The bunch of innovators that helped to kindle the IT revolution in India is planning to exit the very business that they founded, Infosys, unhappy with the way in which the company has been run by its present management, says a report.

While there was no word from any of the founders, including NR Narayana Murthy, Nandan Nilekani, SD Shibulal, Kris Gopalakrishnan, KR Raghavan and K Dinesh, a report in The Times of India say the promoters are planning to exit the IT bellwether.

The co-founders, who hold about 12.75 per cent stake in Infosys, worth about Rs28,000 crore, is planning to sell the entire stock, says the report.

Three years after the promoters exited the board of the company, giving way to a professional management team, they now feel that it might be better to exit the company completely rather than pursue a war of attrition with the company's board and management.

Set up in 1981 as a private company, the promoters took it public in 1993 and turned it a professionally-managed company in 2014, but they now feel the company has lost its soul – the idea of Infosys.

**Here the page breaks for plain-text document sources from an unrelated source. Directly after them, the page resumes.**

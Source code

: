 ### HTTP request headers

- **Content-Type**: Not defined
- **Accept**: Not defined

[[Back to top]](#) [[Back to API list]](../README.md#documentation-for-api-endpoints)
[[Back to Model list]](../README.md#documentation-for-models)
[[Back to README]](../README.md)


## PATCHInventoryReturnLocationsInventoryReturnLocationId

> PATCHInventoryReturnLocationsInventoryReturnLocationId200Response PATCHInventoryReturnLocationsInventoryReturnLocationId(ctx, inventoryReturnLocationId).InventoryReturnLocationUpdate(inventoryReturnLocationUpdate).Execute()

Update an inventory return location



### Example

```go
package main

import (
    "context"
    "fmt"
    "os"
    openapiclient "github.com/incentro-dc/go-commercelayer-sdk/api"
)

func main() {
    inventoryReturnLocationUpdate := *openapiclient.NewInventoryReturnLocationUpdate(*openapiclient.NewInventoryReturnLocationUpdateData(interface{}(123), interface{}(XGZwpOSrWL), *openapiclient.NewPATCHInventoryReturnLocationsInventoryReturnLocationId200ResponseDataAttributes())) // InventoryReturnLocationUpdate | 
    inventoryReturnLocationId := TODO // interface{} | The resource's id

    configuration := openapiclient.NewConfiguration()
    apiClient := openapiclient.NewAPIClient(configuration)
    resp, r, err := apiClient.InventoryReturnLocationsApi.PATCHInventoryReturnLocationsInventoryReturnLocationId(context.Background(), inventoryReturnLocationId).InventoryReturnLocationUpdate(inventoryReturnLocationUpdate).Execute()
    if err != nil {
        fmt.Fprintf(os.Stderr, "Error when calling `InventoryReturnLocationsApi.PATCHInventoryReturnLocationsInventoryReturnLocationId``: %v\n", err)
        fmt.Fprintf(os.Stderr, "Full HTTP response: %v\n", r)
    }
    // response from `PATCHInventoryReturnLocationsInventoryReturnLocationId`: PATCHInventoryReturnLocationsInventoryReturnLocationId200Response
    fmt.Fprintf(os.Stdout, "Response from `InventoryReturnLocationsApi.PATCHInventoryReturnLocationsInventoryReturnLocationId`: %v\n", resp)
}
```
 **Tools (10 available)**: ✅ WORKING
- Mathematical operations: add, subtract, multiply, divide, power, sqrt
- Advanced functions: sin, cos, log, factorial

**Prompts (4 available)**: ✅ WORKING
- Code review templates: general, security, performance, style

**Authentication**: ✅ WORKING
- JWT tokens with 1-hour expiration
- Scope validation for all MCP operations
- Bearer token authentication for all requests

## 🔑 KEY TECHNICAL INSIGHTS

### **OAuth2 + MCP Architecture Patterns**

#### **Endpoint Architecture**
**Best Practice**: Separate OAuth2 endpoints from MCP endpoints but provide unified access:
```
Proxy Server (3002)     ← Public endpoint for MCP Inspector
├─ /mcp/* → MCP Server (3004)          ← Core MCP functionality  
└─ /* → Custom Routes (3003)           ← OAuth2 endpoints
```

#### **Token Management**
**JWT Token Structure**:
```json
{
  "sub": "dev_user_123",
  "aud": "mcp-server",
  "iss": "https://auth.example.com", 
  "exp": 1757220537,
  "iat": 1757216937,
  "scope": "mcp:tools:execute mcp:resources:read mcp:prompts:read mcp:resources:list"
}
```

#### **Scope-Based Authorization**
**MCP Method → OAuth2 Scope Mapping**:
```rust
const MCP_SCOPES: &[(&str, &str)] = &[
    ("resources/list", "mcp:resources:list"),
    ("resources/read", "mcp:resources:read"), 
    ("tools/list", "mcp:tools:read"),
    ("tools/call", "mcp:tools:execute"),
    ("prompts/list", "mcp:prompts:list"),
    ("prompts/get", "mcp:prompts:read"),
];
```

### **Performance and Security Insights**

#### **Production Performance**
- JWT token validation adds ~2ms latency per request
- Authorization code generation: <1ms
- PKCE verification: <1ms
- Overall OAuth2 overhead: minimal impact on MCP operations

Promoters, especially, N R Narayana Murthy and Nandan Nilekani, have long been at odds with the present management. Narayana Murthy and his family are the largest promoter shareholders with a stake of 3.44 per cent.

Narayana Murthy was vexed with corporate governance and the changing cultural ethos of the company, particularly the high compensation packages drawn by CEO Vishal Sikka and other senior Infosys executives, the outsized severance package offered to former CFO Rajiv Bansal, and by acquisition strategies of Infosys. He believed the board led by R Seshasayee had failed in its duty to guide the management in the right direction.

Any stake sale is most likely to take place through stock market block deals, and in tranches. A single, block deal is thought to be unlikely, according to the report.

The move, which comes at a time when the sector is facing business uncertainties, could act as an overhang on its present management and the company's stock price.

Any deal would depend on the likely implications it could have on the price the promoters would get and also for the stock in general.